▶ **WHAT IS REQUIRED**
Repeat exactly, and only, the lines of the material below from the one that contains "data files between" through its final line.

== DATA PROVIDED

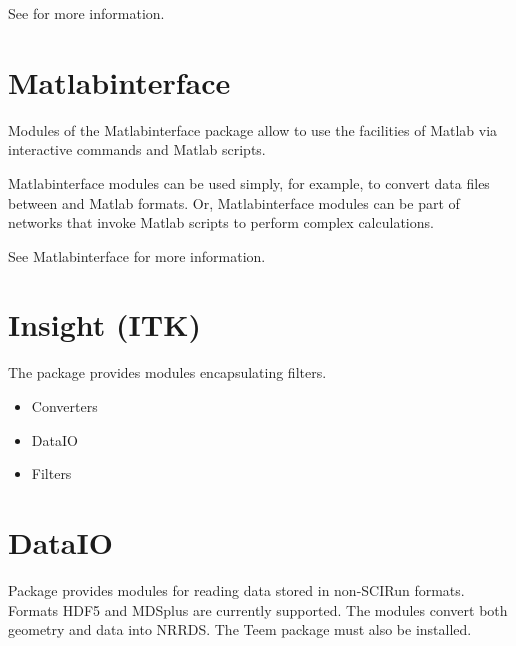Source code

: See  for more
information.

\section{Matlabinterface}
\label{sec:matlabpackage}

Modules of the Matlabinterface package allow \sr{} to use the
facilities of Matlab via interactive commands and Matlab scripts.

Matlabinterface modules can be used simply, for example, to convert
data files between \sr{} and Matlab formats. Or, Matlabinterface
modules can be part of \sr{} networks that invoke Matlab scripts to
perform complex calculations.

See Matlabinterface  for more
information.

\section{Insight (ITK)}
\label{sec:insightpackage}

The 
package provides modules encapsulating  filters.

\begin{itemize}
\item Converters
\item DataIO
\item Filters
\end{itemize}

\section{DataIO}
\label{sec:dataiopackage}

Package 
provides modules for reading data stored in non-SCIRun formats.
Formats HDF5 and MDSplus are currently supported. The modules convert
both geometry and data into NRRDS. The Teem package must also be
installed.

====

▶ **FINISHED TASK**
data files between \sr{} and Matlab formats. Or, Matlabinterface
modules can be part of \sr{} networks that invoke Matlab scripts to
perform complex calculations.

See Matlabinterface  for more
information.

\section{Insight (ITK)}
\label{sec:insightpackage}

The 
package provides modules encapsulating  filters.

\begin{itemize}
\item Converters
\item DataIO
\item Filters
\end{itemize}

\section{DataIO}
\label{sec:dataiopackage}

Package 
provides modules for reading data stored in non-SCIRun formats.
Formats HDF5 and MDSplus are currently supported. The modules convert
both geometry and data into NRRDS. The Teem package must also be
installed.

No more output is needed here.